Are 6,000 to 10,000 Churches Closing Annually In The United States?

It is widely accepted that 6,000-10,000 churches close annually in the United States as church attendance declines, but is that actually true?

Cassidy McGillicuddy has a thorough look at this claim, and, well, it’s complicated.

McGillicuddy’s research turned up a journal article by Duke University sociologist Simon Brauer that mined the National Congregations Study conducted in 1998, 2006, and 2012. The NCS attempts to survey “a representative sample of America’s churches, synagogues, mosques and other local places of worship.”

Brauer concludes that, based on the best available data, the number of religious congregations increased from 1998 to 2012. However, the growth is in non-denominational congregations (whereas many of the estimates of decline appear to rely on self-reported figures by denominational organizations).

Given these data, a reasonably cautious interpretation of the results is that congregations, particularly nondenominational Protestant congregations, grew in number into the mid-2000s but remained essentially stable after that. However, if we take the most cautious approach and assume that no change has occurred, the best estimate for the number of congregations from 1998 to 2012 is 378,000.

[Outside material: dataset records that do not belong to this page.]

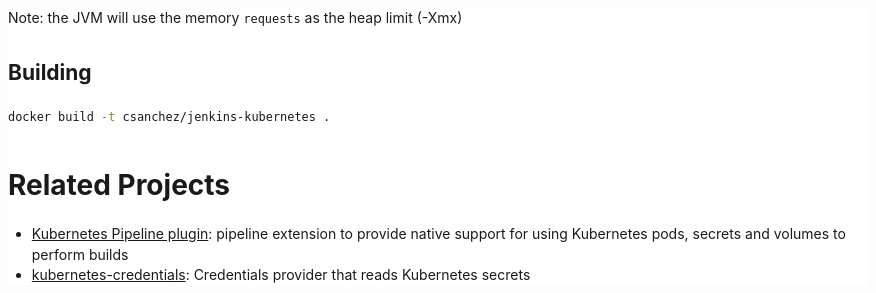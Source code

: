 Note: the JVM will use the memory `requests` as the heap limit (-Xmx)

## Building

```bash
docker build -t csanchez/jenkins-kubernetes .
```
 
# Related Projects

* [Kubernetes Pipeline plugin](https://github.com/jenkinsci/kubernetes-pipeline-plugin): pipeline extension to provide native support for using Kubernetes pods, secrets and volumes to perform builds
* [kubernetes-credentials](https://github.com/jenkinsci/kubernetes-credentials-plugin): Credentials provider that reads Kubernetes secrets
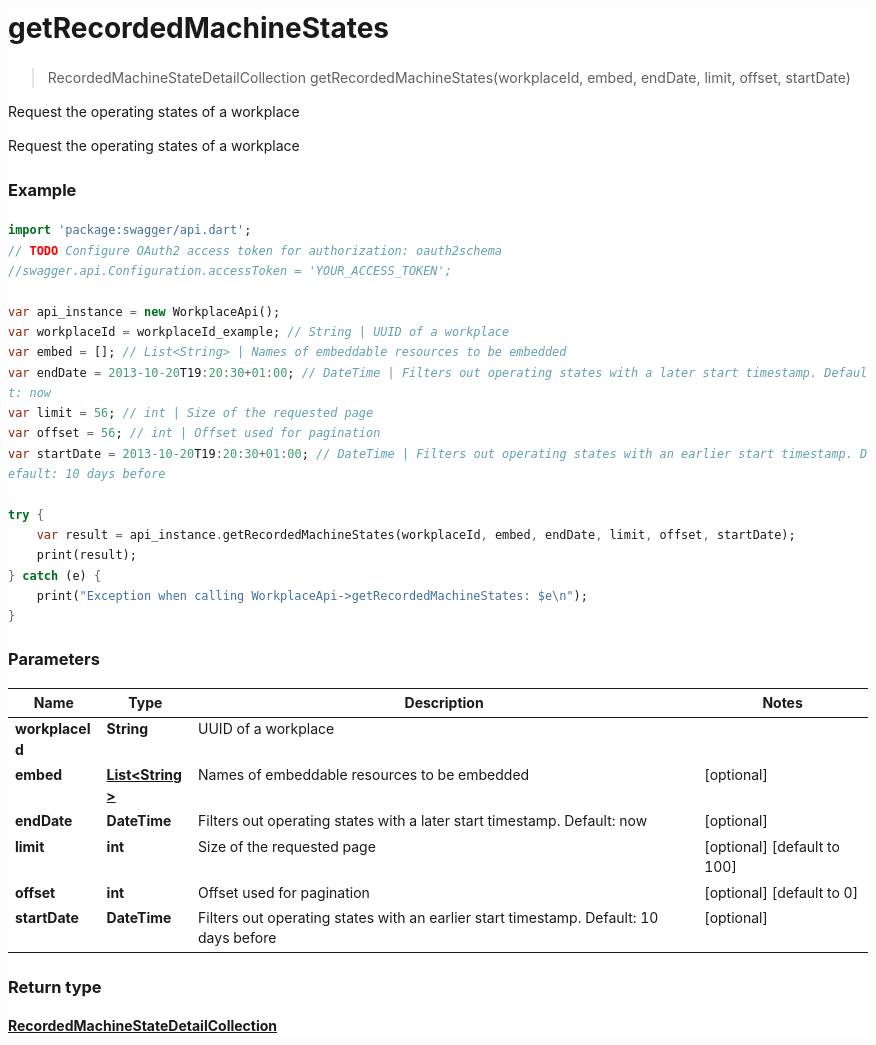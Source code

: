 # **getRecordedMachineStates**
> RecordedMachineStateDetailCollection getRecordedMachineStates(workplaceId, embed, endDate, limit, offset, startDate)

Request the operating states of a workplace

Request the operating states of a workplace

### Example
```dart
import 'package:swagger/api.dart';
// TODO Configure OAuth2 access token for authorization: oauth2schema
//swagger.api.Configuration.accessToken = 'YOUR_ACCESS_TOKEN';

var api_instance = new WorkplaceApi();
var workplaceId = workplaceId_example; // String | UUID of a workplace
var embed = []; // List<String> | Names of embeddable resources to be embedded
var endDate = 2013-10-20T19:20:30+01:00; // DateTime | Filters out operating states with a later start timestamp. Default: now
var limit = 56; // int | Size of the requested page
var offset = 56; // int | Offset used for pagination
var startDate = 2013-10-20T19:20:30+01:00; // DateTime | Filters out operating states with an earlier start timestamp. Default: 10 days before

try {
    var result = api_instance.getRecordedMachineStates(workplaceId, embed, endDate, limit, offset, startDate);
    print(result);
} catch (e) {
    print("Exception when calling WorkplaceApi->getRecordedMachineStates: $e\n");
}
```

### Parameters

Name | Type | Description  | Notes
------------- | ------------- | ------------- | -------------
 **workplaceId** | **String**| UUID of a workplace | 
 **embed** | [**List&lt;String&gt;**](String.md)| Names of embeddable resources to be embedded | [optional] 
 **endDate** | **DateTime**| Filters out operating states with a later start timestamp. Default: now | [optional] 
 **limit** | **int**| Size of the requested page | [optional] [default to 100]
 **offset** | **int**| Offset used for pagination | [optional] [default to 0]
 **startDate** | **DateTime**| Filters out operating states with an earlier start timestamp. Default: 10 days before | [optional] 

### Return type

[**RecordedMachineStateDetailCollection**](RecordedMachineStateDetailCollection.md)
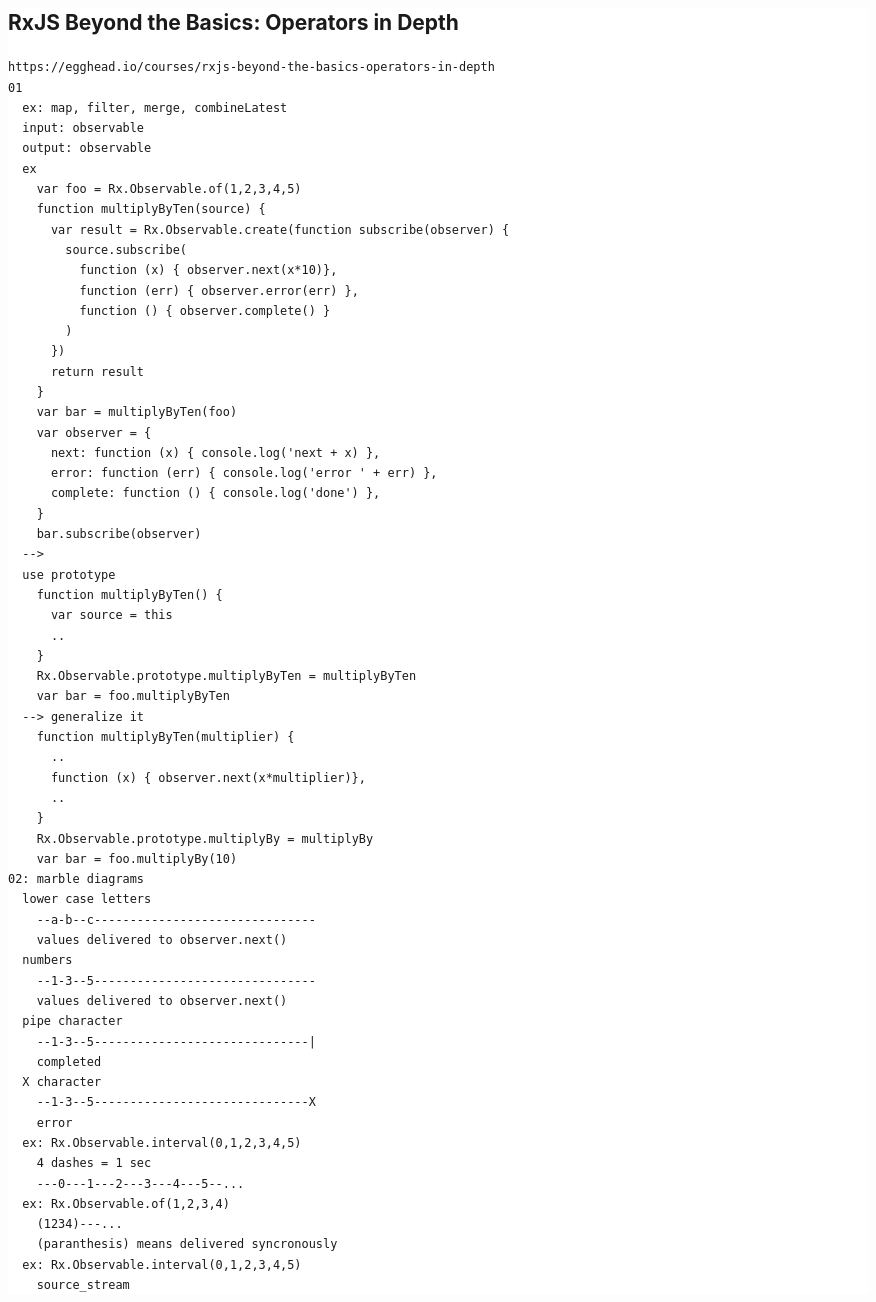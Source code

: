 ## RxJS Beyond the Basics: Operators in Depth

    https://egghead.io/courses/rxjs-beyond-the-basics-operators-in-depth
    01
      ex: map, filter, merge, combineLatest
      input: observable
      output: observable
      ex
        var foo = Rx.Observable.of(1,2,3,4,5)
        function multiplyByTen(source) {
          var result = Rx.Observable.create(function subscribe(observer) {
            source.subscribe(
              function (x) { observer.next(x*10)},
              function (err) { observer.error(err) },
              function () { observer.complete() }
            )
          })
          return result
        }
        var bar = multiplyByTen(foo)
        var observer = {
          next: function (x) { console.log('next + x) }, 
          error: function (err) { console.log('error ' + err) },
          complete: function () { console.log('done') },
        }
        bar.subscribe(observer)
      -->
      use prototype
        function multiplyByTen() {
          var source = this
          ..
        }
        Rx.Observable.prototype.multiplyByTen = multiplyByTen
        var bar = foo.multiplyByTen
      --> generalize it 
        function multiplyByTen(multiplier) {
          ..
          function (x) { observer.next(x*multiplier)},
          ..
        }
        Rx.Observable.prototype.multiplyBy = multiplyBy
        var bar = foo.multiplyBy(10)
    02: marble diagrams
      lower case letters
        --a-b--c-------------------------------
        values delivered to observer.next()
      numbers
        --1-3--5-------------------------------
        values delivered to observer.next()
      pipe character
        --1-3--5------------------------------|
        completed
      X character
        --1-3--5------------------------------X
        error
      ex: Rx.Observable.interval(0,1,2,3,4,5)
        4 dashes = 1 sec
        ---0---1---2---3---4---5--...
      ex: Rx.Observable.of(1,2,3,4)
        (1234)---...
        (paranthesis) means delivered syncronously
      ex: Rx.Observable.interval(0,1,2,3,4,5)
        source_stream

The 6,000 to 10,000 figure appears to have been invented out of thin air. McGillicuddy notes a couple of places that attribute it to the US Census Bureau or some church source, but those are vague attributions that appear to be false.

Where McGillicuddy goes too far is essentially arguing that this is some sort of false flag put forth by Christians to rally their base. Rather, I suspect this is the sort of statistic that grows and spreads organically because it fits so well within other overarching stories that the media loves to tell about America.

For example, it fits in nicely with the thesis put forth by Robert Putnam in Bowling Alone that traditional centers of the American community are collapsing. The claim of Putnam’s 2000 book has only been amplified with the rise of the Internet in the intervening couple of decades.

That’s the sort of narrative that the media love.